La vie de l’homme sur la terre est pleine de douleurs, de misères, de souffrances ; qui ne le sait ? Nous sommes visiblement punis, et comme la justice qui nous châtie est toute-puissante, nul moyen d’échapper au châtiment. Or, en cet état, la sagesse humaine n’a vu que le choix entre deux partis : ou de se raidir contre la nature et de nier le supplice, ou d’y chercher une distraction dans la volupté. Elle a demandé le bonheur à l’orgueil et aux sens, et, trompée dans ses espérances, elle s’est voilé la tête, en disant : Il n’y a point de remède. Le monde en était là, quand tout à coup une voix s’élève : Heureux ceux qui pleurent[1] ! Les peuples écoutent et s’étonnent ; quelque chose de nouveau se remue en eux ; ils com prennent, ils goûtent la joie des larmes, et du haut de la croix où l’homme de douleurs[2] est attaché, un fleuve inépuisable de consolations inconnues coule sur le genre humain. Sa vie a perdu sa tristesse, depuis que, baigné d’une sueur de sang, et dans les transes de l’agonie, Jésus s’est écrié : Mon âme est triste jusqu’à la mort[3]. Elle n’a plus assez de souffrances pour le repentir qui les cherche, pour l’amour qui les désire et qui s’y complaît. Qu’est-ce donc que cette merveille ? O Fils du Dieu vivant, c’est que votre lumière a éclairé le monde, et que votre grâce l’a touché ; c’est que l’homme, sorti de sa voie, l’a retrouvée en vous qui êtes la voie, la vérité et la vie[4] ; c’est qu’il a conçu qu’après le péché, le seul bien qui reste est l’expiation, et il a dit en regardant la croix : Ou souffrir, ou mourir ! Victime sainte, Agneau de Dieu qui ôtez le péché du monde[5], donnez-moi de souffrir avec vous, et de mourir en unissant mes dernières souffrances à celles qui nous ont rouvert le ciel que le péché nous avait fermé !


CHAPITRE XIX.

DE LA SOUFFRANCE DES INJURES ET DE LA VÉRITABLE PATIENCE.

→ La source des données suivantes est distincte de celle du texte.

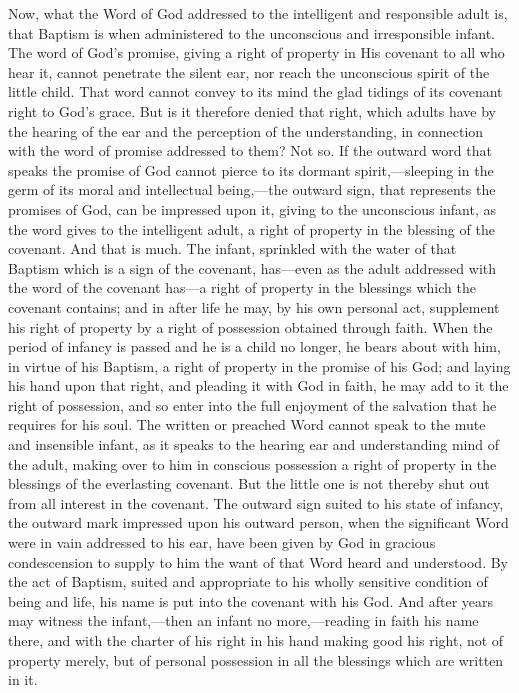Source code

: \documentclass[english,]{book}
\begin{document}
Now, what the Word of God addressed to the intelligent and responsible adult is, that Baptism is when administered to the unconscious and irresponsible infant. The word of God's promise, giving a right of property in His covenant to all who hear it, cannot penetrate the silent ear, nor reach the unconscious spirit of the little child. That word cannot convey to its mind the glad tidings of its covenant right to God's grace. But is it therefore denied that right, which adults have by the hearing of the ear and the perception of the understanding, in connection with the word of promise addressed to them? Not so. If the outward word that speaks the promise of God cannot pierce to its dormant spirit,---sleeping in the germ of its moral and intellectual being,---the outward sign, that represents the promises of God, can be impressed upon it, giving to the unconscious infant, as the word gives to the intelligent adult, a right of property in the blessing of the covenant. And that is much. The infant, sprinkled with the water of that Baptism which is a sign of the covenant, has---even as the adult addressed with the word of the covenant has---a right of property in the blessings which the covenant contains; and in after life he may, by his own personal act, supplement his right of property by a right of possession obtained through faith. When the period of infancy is passed and he is a child no longer, he bears about with him, in virtue of his Baptism, a right of property in the promise of his God; and laying his hand upon that right, and pleading it with God in faith, he may add to it the right of possession, and so enter into the full enjoyment of the salvation that he requires for his soul. The written or preached Word cannot speak to the mute and insensible infant, as it speaks to the hearing ear and understanding mind of the adult, making over to him in conscious possession a right of property in the blessings of the everlasting covenant. But the little one is not thereby shut out from all interest in the covenant. The outward sign suited to his state of infancy, the outward mark impressed upon his outward person, when the significant Word were in vain addressed to his ear, have been given by God in gracious condescension to supply to him the want of that Word heard and understood. By the act of Baptism, suited and appropriate to his wholly sensitive condition of being and life, his name is put into the covenant with his God. And after years may witness the infant,---then an infant no more,---reading in faith his name there, and with the charter of his right in his hand making good his right, not of property merely, but of personal possession in all the blessings which are written in it.
\end{document}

1. J.-C. Pourquoi ces paroles, mon fils ? cessez de vous plaindre, en considérant mes souffrances et celles des Saints.

Vous n’avez pas encore résisté jusqu’au sang[6].

  1. Matth. v, 5.
  2. Is. liii, 3.
  3. 3. Marc. xiv, 34.
  4. Joan. xiv, 6.
  5. 5. Joan. i, 29.
  6. Heb. xii, 4.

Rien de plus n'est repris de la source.